Os fãs do desenho podem ficar felizes pois os elementos essenciais podem ser conferidos, como a sabedoria do Mestre Splinter, a van amarela da turma, e personagens como o justiceiro rebelde Casey Jones (muito bem caracterizado, fazendo uma dupla dinâmica com Raphael) e a repórter April O'Neal (que erroneamente deixou de ser repórter para se tornar arqueóloga, algo que descaracterizou muito a personagem). Pena que o roteiro tenha lá suas falhas, talvez na tentativa de deixar o filme o mais rasteiro dentro de sua premissa e para atingir todas as idades. Os mais prejudicados com isso foram Michelangelo e Donatello, claramente negligenciados, e não temos muitas oportunidades de conferi-los exibindo suas habilidades com suas armas em ocasiões particulares.
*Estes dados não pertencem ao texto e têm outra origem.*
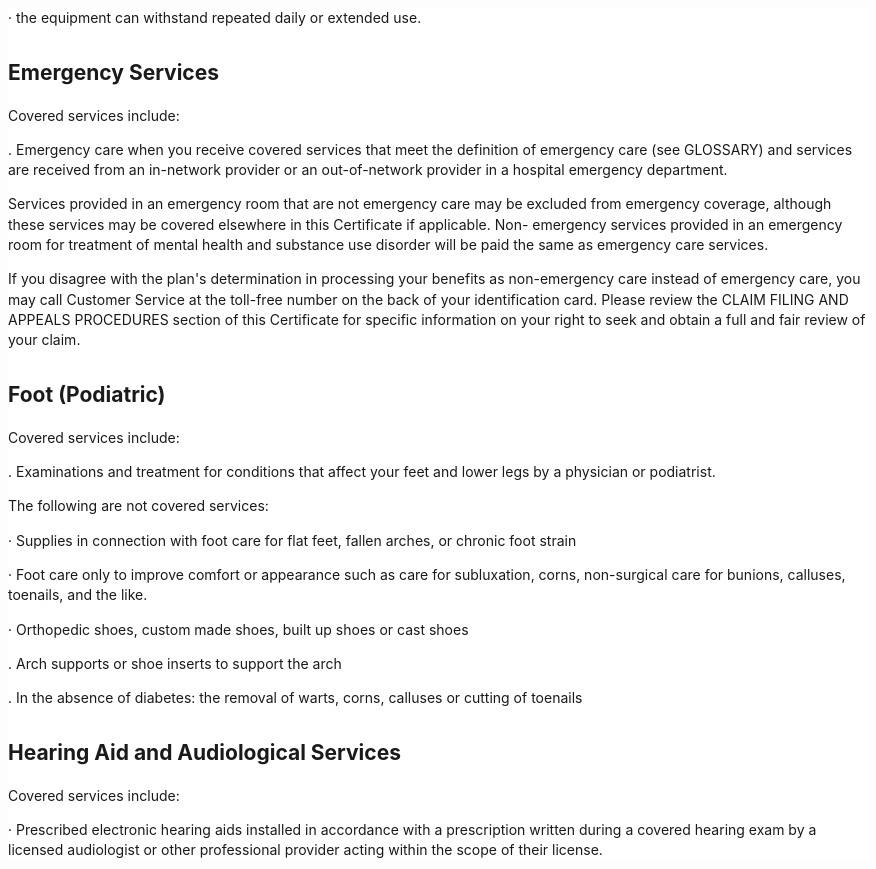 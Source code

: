· the equipment can withstand repeated daily or extended use.


## Emergency Services

Covered services include:

. Emergency care when you receive covered services that meet the definition of emergency care
(see GLOSSARY) and services are received from an in-network provider or an out-of-network
provider in a hospital emergency department.

Services provided in an emergency room that are not emergency care may be excluded from emergency
coverage, although these services may be covered elsewhere in this Certificate if applicable. Non-
emergency services provided in an emergency room for treatment of mental health and substance use
disorder will be paid the same as emergency care services.






If you disagree with the plan's determination in processing your benefits as non-emergency care instead
of emergency care, you may call Customer Service at the toll-free number on the back of your
identification card. Please review the CLAIM FILING AND APPEALS PROCEDURES section of this
Certificate for specific information on your right to seek and obtain a full and fair review of your claim.


## Foot (Podiatric)

Covered services include:

. Examinations and treatment for conditions that affect your feet and lower legs by a physician or
podiatrist.

The following are not covered services:

· Supplies in connection with foot care for flat feet, fallen arches, or chronic foot strain

· Foot care only to improve comfort or appearance such as care for subluxation, corns, non-surgical
care for bunions, calluses, toenails, and the like.

· Orthopedic shoes, custom made shoes, built up shoes or cast shoes

. Arch supports or shoe inserts to support the arch

. In the absence of diabetes: the removal of warts, corns, calluses or cutting of toenails


## Hearing Aid and Audiological Services

Covered services include:


<figure>
</figure>


· Prescribed electronic hearing aids installed in accordance with a prescription written during a
covered hearing exam by a licensed audiologist or other professional provider acting within the
scope of their license.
A caçada pelos tais monstros se mostra um tanto fácil e rápida, e detalhes como a captura do monstrinho vermelho que aparece num restaurante simplesmente são omitidos do público. Sem falar que muito mais dos conflitos internos e aprofundamento da personalidade de cada Tartaruga poderia ser feito, caso o filme tivesse uma maior duração (no total, chega a ter menos de 85 minutos). Com meia hora a mais, teria tudo para ser um filmaço.

Mas a superficialidade do roteiro acaba sobreposta pela ótima direção de Munroe, que acerta na mão desde o início, quando as Tartarugas são apresentadas individualmente, exaltando suas personalidades: Leonardo é o mestre democrático; Raphael o pavio curto; Michelangelo o extrovertido um tanto infantilóide; e Donatello o intelectual. Ótima a idéia de apresentar cada um com uma pausa na tela e uma tarja com seu nome, assim os personagens estão sendo apresentados às novas gerações, e marcando com estilo seus retornos aos que cresceram vendo-os. Muitas são as cenas em que Munroe se destaca, como quando o quarteto, mais Casey Jones, April e Splinter correm e lutam ao mesmo tempo com centenas de ninjas, numa impressionante confusão visual em um momento quase "Madrugada dos Mortos". Mas o ápice se encontra mesmo na sensacional luta entre Leonardo e Raphael (que são na verdade os verdadeiros protagonistas do filme). Num sufocante duelo de egos, a luta muito bem coreografada, é um momento de delírio para qualquer fã (ressalto que nesse momento, o efeito da chuva pingando na pele de ambos ficou simplesmente perfeito).

Assim, a participação das "Tartarugas Ninja" nesse revival dos anos 80 (que inclui a volta de Rocky Balboa, Superman, e em breve Transformers, Indiana Jones, entre outros, inclusive a animação de "G-Force", comandada pelo próprio Kevin Munroe) se mostrou de maneira bem positiva. No geral, trata-se de uma animação de ação, ideal para quem curte socos, chutes, e seres que fogem do padrão da realidade – algo semelhante ao que fora feito em "Os Incríveis", porém, com qualidade bastante inferior. O resultado tem seus pontos baixos, mas os fãs (como eu) certamente ficarão felizes por ver que tudo fora feito pensando em seus amadurecimentos, e as crianças gostarão de ver os bichinhos exóticos. Então, diversão completa, e que venha a continuação! Cowabanga!